- 4 to 6 medium apples
- 2 cups sugar
- 1 tablespoon light corn syrup
- One-half cup water
- 1 stick unsalted butter, cut into pieces, at room temperature
- 1/4 cup plus 2 tablespoons heavy cream
- Pinch of salt
Bring a large pot of water to a boil. One at a time, submerge the apples in the water for up to 30 seconds to remove any wax, then transfer to a cool surface, wipe dry, and allow to cool.
Insert a small stick into the stem end of each apple.
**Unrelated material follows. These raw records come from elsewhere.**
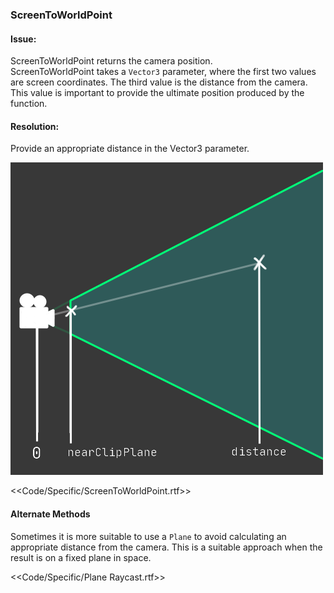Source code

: ### ScreenToWorldPoint

#### Issue:
ScreenToWorldPoint returns the camera position.  
ScreenToWorldPoint takes a `Vector3` parameter, where the first two values are screen coordinates. The third value is the distance from the camera.
This value is important to provide the ultimate position produced by the function.

#### Resolution:
Provide an appropriate distance in the Vector3 parameter.

![Distance values for ScreenToWorldPoint](screenToWorld.png)  

<<Code/Specific/ScreenToWorldPoint.rtf>>

#### Alternate Methods

Sometimes it is more suitable to use a `Plane` to avoid calculating an appropriate distance from the camera. This is a suitable approach when the result is on a fixed plane in space.  

<<Code/Specific/Plane Raycast.rtf>>
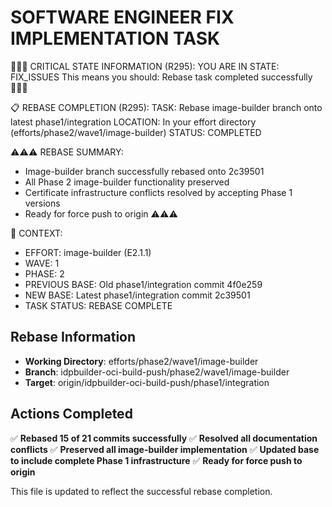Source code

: # SOFTWARE ENGINEER FIX IMPLEMENTATION TASK

🔴🔴🔴 CRITICAL STATE INFORMATION (R295):
YOU ARE IN STATE: FIX_ISSUES
This means you should: Rebase task completed successfully
🔴🔴🔴

📋 REBASE COMPLETION (R295):
TASK: Rebase image-builder branch onto latest phase1/integration
LOCATION: In your effort directory (efforts/phase2/wave1/image-builder)
STATUS: COMPLETED

⚠️⚠️⚠️ REBASE SUMMARY:
- Image-builder branch successfully rebased onto 2c39501
- All Phase 2 image-builder functionality preserved
- Certificate infrastructure conflicts resolved by accepting Phase 1 versions
- Ready for force push to origin
⚠️⚠️⚠️

🎯 CONTEXT:
- EFFORT: image-builder (E2.1.1)
- WAVE: 1
- PHASE: 2
- PREVIOUS BASE: Old phase1/integration commit 4f0e259
- NEW BASE: Latest phase1/integration commit 2c39501
- TASK STATUS: REBASE COMPLETE

## Rebase Information
- **Working Directory**: efforts/phase2/wave1/image-builder
- **Branch**: idpbuilder-oci-build-push/phase2/wave1/image-builder
- **Target**: origin/idpbuilder-oci-build-push/phase1/integration

## Actions Completed

✅ **Rebased 15 of 21 commits successfully**
✅ **Resolved all documentation conflicts**
✅ **Preserved all image-builder implementation**
✅ **Updated base to include complete Phase 1 infrastructure**
✅ **Ready for force push to origin**

This file is updated to reflect the successful rebase completion.
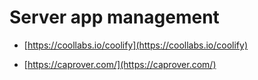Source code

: # Server app management

- [https://coollabs.io/coolify](https://coollabs.io/coolify)
    
- [https://caprover.com/](https://caprover.com/)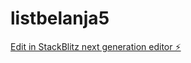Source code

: # listbelanja5

[Edit in StackBlitz next generation editor ⚡️](https://stackblitz.com/~/github.com/RidwanCahyaa/listbelanja5)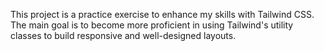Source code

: This project is a practice exercise to enhance my skills with Tailwind CSS. The main goal is to become more proficient in using Tailwind's utility classes to build responsive and well-designed layouts.

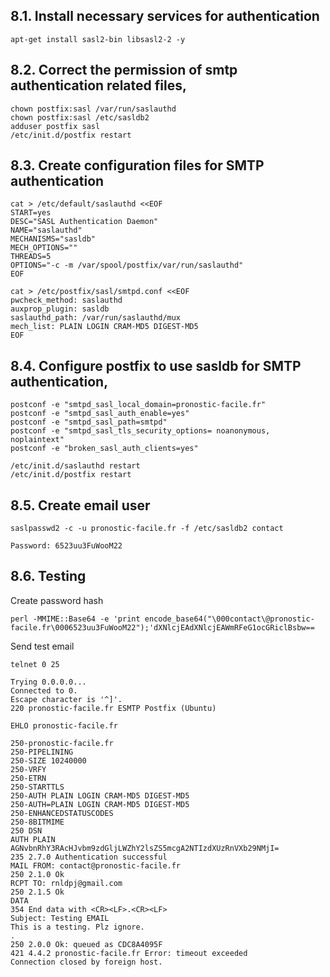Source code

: ## 8.1. Install necessary services for authentication

    apt-get install sasl2-bin libsasl2-2 -y

## 8.2. Correct the permission of smtp authentication related files,

    chown postfix:sasl /var/run/saslauthd
    chown postfix:sasl /etc/sasldb2
    adduser postfix sasl
    /etc/init.d/postfix restart

## 8.3. Create configuration files for SMTP authentication

    cat > /etc/default/saslauthd <<EOF
    START=yes
    DESC="SASL Authentication Daemon"
    NAME="saslauthd"
    MECHANISMS="sasldb"
    MECH_OPTIONS=""
    THREADS=5
    OPTIONS="-c -m /var/spool/postfix/var/run/saslauthd"
    EOF

    cat > /etc/postfix/sasl/smtpd.conf <<EOF
    pwcheck_method: saslauthd
    auxprop_plugin: sasldb
    saslauthd_path: /var/run/saslauthd/mux
    mech_list: PLAIN LOGIN CRAM-MD5 DIGEST-MD5
    EOF

## 8.4. Configure postfix to use sasldb for SMTP authentication,

    postconf -e "smtpd_sasl_local_domain=pronostic-facile.fr"
    postconf -e "smtpd_sasl_auth_enable=yes"
    postconf -e "smtpd_sasl_path=smtpd"
    postconf -e "smtpd_sasl_tls_security_options= noanonymous, noplaintext"
    postconf -e "broken_sasl_auth_clients=yes"

    /etc/init.d/saslauthd restart
    /etc/init.d/postfix restart

## 8.5. Create email user

    saslpasswd2 -c -u pronostic-facile.fr -f /etc/sasldb2 contact

    Password: 6523uu3FuWooM22

## 8.6. Testing

Create password hash

    perl -MMIME::Base64 -e 'print encode_base64("\000contact\@pronostic-facile.fr\0006523uu3FuWooM22");'dXNlcjEAdXNlcjEAWmRFeG1ocGRiclBsbw==

Send test email

    telnet 0 25

    Trying 0.0.0.0...
    Connected to 0.
    Escape character is '^]'.
    220 pronostic-facile.fr ESMTP Postfix (Ubuntu)

    EHLO pronostic-facile.fr

    250-pronostic-facile.fr
    250-PIPELINING
    250-SIZE 10240000
    250-VRFY
    250-ETRN
    250-STARTTLS
    250-AUTH PLAIN LOGIN CRAM-MD5 DIGEST-MD5
    250-AUTH=PLAIN LOGIN CRAM-MD5 DIGEST-MD5
    250-ENHANCEDSTATUSCODES
    250-8BITMIME
    250 DSN
    AUTH PLAIN AGNvbnRhY3RAcHJvbm9zdGljLWZhY2lsZS5mcgA2NTIzdXUzRnVXb29NMjI=
    235 2.7.0 Authentication successful
    MAIL FROM: contact@pronostic-facile.fr
    250 2.1.0 Ok
    RCPT TO: rnldpj@gmail.com
    250 2.1.5 Ok
    DATA
    354 End data with <CR><LF>.<CR><LF>
    Subject: Testing EMAIL
    This is a testing. Plz ignore.
    .
    250 2.0.0 Ok: queued as CDC8A4095F
    421 4.4.2 pronostic-facile.fr Error: timeout exceeded
    Connection closed by foreign host.


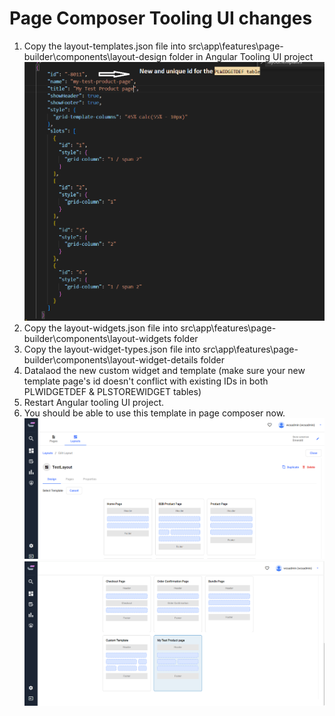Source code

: # Page Composer Tooling UI changes

1. Copy the layout-templates.json file into src\app\features\page-builder\components\layout-design folder in Angular Tooling UI project
   ![my-test-product-page-template.png](./my-test-product-page-template.png "my-test-product-page-template.png")
2. Copy the layout-widgets.json file into src\app\features\page-builder\components\layout-widgets folder
3. Copy the layout-widget-types.json file into src\app\features\page-builder\components\layout-widget-details folder
4. Datalaod the new custom widget and template (make sure your new template page's id doesn't conflict with existing IDs in both PLWIDGETDEF & PLSTOREWIDGET tables)
5. Restart Angular tooling UI project.
6. You should be able to use this template in page composer now.
   ![page_composer_template_design_page1.png](./page_composer_template_design_page1.PNG "page_composer_template_design_page1.png")
   ![page_composer_template_design_page2.png](./page_composer_template_design_page2.PNG "page_composer_template_design_page2.png")
   


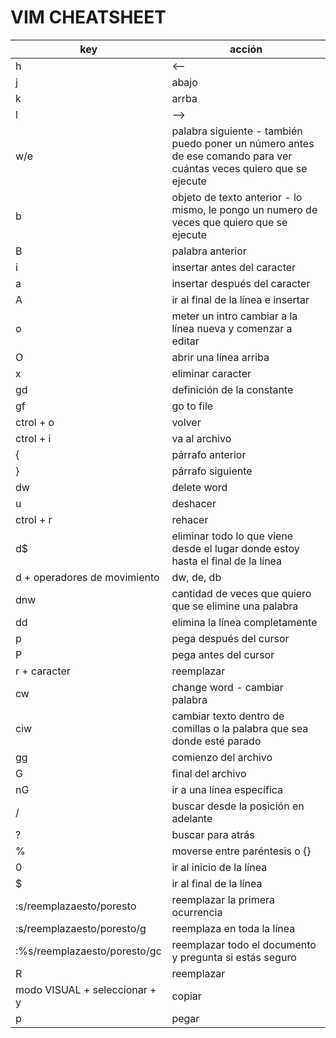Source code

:# VIM CHEATSHEET

| key | acción |
| ---- |---- |
| h | <-- |
| j | abajo |
| k | arrba |
| l | --> |
| w/e | palabra siguiente - también puedo poner un número antes de ese comando para ver cuántas veces quiero que se ejecute|
| b | objeto de texto anterior - lo mismo, le pongo un numero de veces que quiero que se ejecute |
| B | palabra anterior |
| i | insertar antes del caracter |
| a | insertar después del caracter |
| A | ir al final de la línea e insertar |
| o | meter un intro cambiar a la línea nueva y comenzar a editar |
| O | abrir una línea arriba |
| x | eliminar caracter |
| gd | definición de la constante |
| gf | go to file |
| ctrol + o | volver |
| ctrol + i | va al archivo|
| { | párrafo anterior |
| } | párrafo siguiente |
| dw | delete word |
| u | deshacer |
| ctrol + r | rehacer |
| d$ | eliminar todo lo que viene desde el lugar donde estoy hasta el final de la línea |
| d + operadores de movimiento | dw, de, db |
| dnw | cantidad de veces que quiero que se elimine una palabra |
| dd | elimina la línea completamente |
| p | pega después del cursor |
| P | pega antes del cursor |
| r + caracter | reemplazar |
| cw | change word - cambiar palabra |
| ciw | cambiar texto dentro de comillas o la palabra que sea donde esté parado |
| gg | comienzo del archivo |
| G | final del archivo |
| nG | ir a una línea específica |
| / | buscar desde la posición en adelante |
| ? | buscar para atrás |
| % | moverse entre paréntesis o {} |
| 0| ir al inicio de la línea |
| $ | ir al final de la línea |
| :s/reemplazaesto/poresto | reemplazar la primera ocurrencia | 
| :s/reemplazaesto/poresto/g | reemplaza en toda la línea |
| :%s/reemplazaesto/poresto/gc | reemplazar todo el documento y pregunta si estás seguro |
| R | reemplazar |
| modo VISUAL + seleccionar + y | copiar |
| p | pegar |













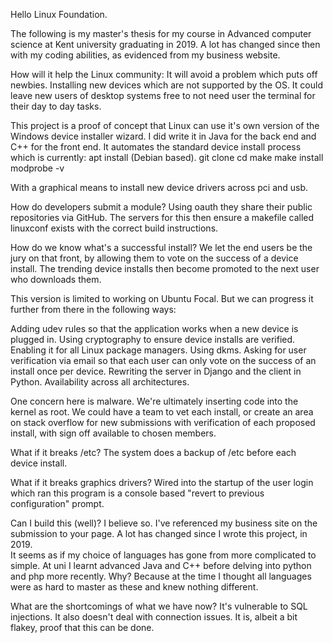 Hello Linux Foundation.

The following is my master's thesis for my course in Advanced computer science at Kent university graduating in 2019.  A lot has changed since then with my coding abilities, as evidenced from my business website.

How will it help the Linux community:
It will avoid a problem which puts off newbies.  Installing new devices which are not supported by the OS.  It could leave new users of desktop systems free to not need  user the terminal for their day to day tasks.

This project is a proof of concept that Linux can use it's own version of the Windows device installer wizard.  I did write it in Java for the back end and C++ for the front end.  It automates the standard device install process which is currently:
apt install <package dependencies> (Debian based).
git clone <repo>
cd <repo-dir>
make
make install
modprobe -v <module name>

With a graphical means to install new device drivers across pci and usb.

How do developers submit a module?
Using oauth they share their public repositories via GitHub. The servers for this then ensure a makefile called linuxconf exists with the correct build instructions.

How do we know what's a successful install? 
We let the end users be the jury on that front, by allowing them to vote on the success of a device install.  The trending device installs then become promoted to the next user who downloads them.

This version is limited to working on Ubuntu Focal.  But we can progress it further from there in the following ways:

Adding udev rules so that the application works when a new device is plugged in.
Using cryptography to ensure device installs are verified.
Enabling it for all Linux package managers.
Using dkms.
Asking for user verification via email so that each user can only vote on the success of an install once per device.
Rewriting the server in Django and the client in Python.
Availability across all architectures.

One concern here is malware.  We're ultimately inserting code into the kernel as root.
We could have a team to vet each install, or create an area on stack overflow for new submissions with verification of each proposed install, with sign off available to chosen members.

What if it breaks /etc?
The system does a backup of /etc before each device install.

What if it breaks graphics drivers?
Wired into the startup of the user login which ran this program is a console based "revert to previous configuration" prompt.

Can I build this (well)?
I believe so.  I've referenced my business site on the submission to your page.  A lot has changed since I wrote this project, in 2019.  
It seems as if my choice of languages has gone from more complicated to simple.  At uni I learnt advanced Java and C++ before delving into python and php more recently.
Why? Because at the time I thought all languages were as hard to master as these and knew nothing different.

What are the shortcomings of what we have now?
It's vulnerable to SQL injections.  It also doesn't deal with connection issues. It is, albeit a bit flakey, proof that this can be done.
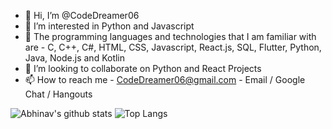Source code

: - 👋 Hi, I’m @CodeDreamer06
- 👀 I’m interested in Python and Javascript
- 🧠 The programming languages and technologies that I am familiar with are - C, C++, C#, HTML, CSS, Javascript, React.js, SQL, Flutter, Python, Java, Node.js and Kotlin
- 💞️ I’m looking to collaborate on Python and React Projects
- 📫 How to reach me - CodeDreamer06@gmail.com - Email / Google Chat / Hangouts

![Abhinav's github stats](https://github-readme-stats.vercel.app/api?username=codedreamer06)
![Top Langs](https://github-readme-stats.vercel.app/api/top-langs/?username=codedreamer06)

<!---
CodeDreamer06/CodeDreamer06 is a ✨ special ✨ repository because its `README.md` (this file) appears on your GitHub profile.
You can click the Preview link to take a look at your changes.
--->
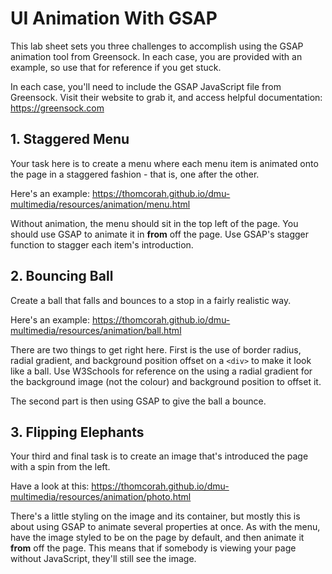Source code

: # UI Animation With GSAP

This lab sheet sets you three challenges to accomplish using the GSAP animation tool from Greensock. In each case, you are provided with an example, so use that for reference if you get stuck.

In each case, you'll need to include the GSAP JavaScript file from Greensock. Visit their website to grab it, and access helpful documentation: <https://greensock.com>

## 1. Staggered Menu

Your task here is to create a menu where each menu item is animated onto the page in a staggered fashion - that is, one after the other.

Here's an example: <https://thomcorah.github.io/dmu-multimedia/resources/animation/menu.html>

Without animation, the menu should sit in the top left of the page. You should use GSAP to animate it in **from** off the page. Use GSAP's stagger function to stagger each item's introduction.

## 2. Bouncing Ball

Create a ball that falls and bounces to a stop in a fairly realistic way.

Here's an example: <https://thomcorah.github.io/dmu-multimedia/resources/animation/ball.html>

There are two things to get right here. First is the use of border radius, radial gradient, and background position offset on a `<div>` to make it look like a ball. Use W3Schools for reference on the using a radial gradient for the background image (not the colour) and background position to offset it.

The second part is then using GSAP to give the ball a bounce.

## 3. Flipping Elephants

Your third and final task is to create an image that's introduced the page with a spin from the left.

Have a look at this: <https://thomcorah.github.io/dmu-multimedia/resources/animation/photo.html>

There's a little styling on the image and its container, but mostly this is about using GSAP to animate several properties at once. As with the menu, have the image styled to be on the page by default, and then animate it **from** off the page. This means that if somebody is viewing your page without JavaScript, they'll still see the image.
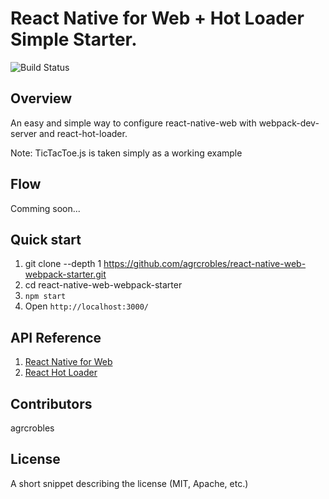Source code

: # React Native for Web + Hot Loader Simple Starter.

![Build Status](https://api.travis-ci.org/agrcrobles/react-native-web-webpack-starter.svg?master)

## Overview
An easy and simple way to configure react-native-web with webpack-dev-server and react-hot-loader.

Note: TicTacToe.js is taken simply as a working example

## Flow

Comming soon...

## Quick start
1. git clone --depth 1 https://github.com/agrcrobles/react-native-web-webpack-starter.git
2. cd react-native-web-webpack-starter
3. `npm start`
4. Open `http://localhost:3000/`

## API Reference

1. [React Native for Web](https://github.com/necolas/react-native-web)
2. [React Hot Loader](https://github.com/gaearon/react-hot-loader)

## Contributors

agrcrobles

## License

A short snippet describing the license (MIT, Apache, etc.)
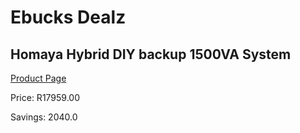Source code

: 
# Ebucks Dealz
## Homaya Hybrid DIY backup 1500VA System
[Product Page](https://www.ebucks.com/web/shop/productSelected.do?prodId=1170342401&catId=854105660)

Price: R17959.00

Savings: 2040.0


	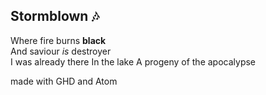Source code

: ## Stormblown :notes:

Where fire burns **black**  
And saviour *is* destroyer  
I was already there
In the lake
A progeny of the apocalypse  

made with GHD and Atom
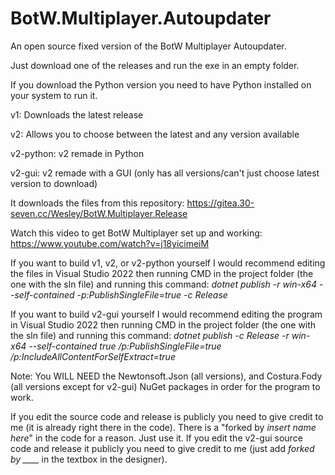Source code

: # BotW.Multiplayer.Autoupdater

An open source fixed version of the BotW Multiplayer Autoupdater.

Just download one of the releases and run the exe in an empty folder.

If you download the Python version you need to have Python installed on your system to run it.

v1: Downloads the latest release

v2: Allows you to choose between the latest and any version available

v2-python: v2 remade in Python

v2-gui: v2 remade with a GUI (only has all versions/can't just choose latest version to download)

It downloads the files from this repository: https://gitea.30-seven.cc/Wesley/BotW.Multiplayer.Release

Watch this video to get BotW Multiplayer set up and working: https://www.youtube.com/watch?v=j18yicimeiM

If you want to build v1, v2, or v2-python yourself I would recommend editing the files in Visual Studio 2022 then running CMD in the project folder (the one with the sln file) and running this command: *dotnet publish -r win-x64 --self-contained -p:PublishSingleFile=true -c Release*

If you want to build v2-gui yourself I would recommend editing the program in Visual Studio 2022 then running CMD in the project folder (the one with the sln file) and running this command: *dotnet publish -c Release -r win-x64 --self-contained true /p:PublishSingleFile=true /p:IncludeAllContentForSelfExtract=true*

Note: You WILL NEED the Newtonsoft.Json (all versions), and Costura.Fody (all versions except for v2-gui) NuGet packages in order for the program to work.

If you edit the source code and release is publicly you need to give credit to me (it is already right there in the code).
There is a "forked by *insert name here*" in the code for a reason. Just use it.
If you edit the v2-gui source code and release it publicly you need to give credit to me (just add *forked by ____* in the textbox in the designer).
Set the apples aside on lightly buttered parchment paper, waxed paper or a Silpat sheet.
Combine the sugar, corn syrup and water in a heavy-bottomed, medium-sized deep saucepan. Bring to a boil, swirling to help dissolve the sugar, and cook, undisturbed, until the syrup becomes a deep, golden amber color.
Remove from the heat and add the butter, swirling to help it combine with the caramel. Add the cream and the salt and stir until smooth. Set the caramel on a cool surface to cool for 5 to 7 minutes.
One at a time, dip the apples in the caramel, swirling and tilting to coat them completely and evenly. Twirl them in the air to allow the caramel to cool a bit before placing them on the prepared paper to cool and harden.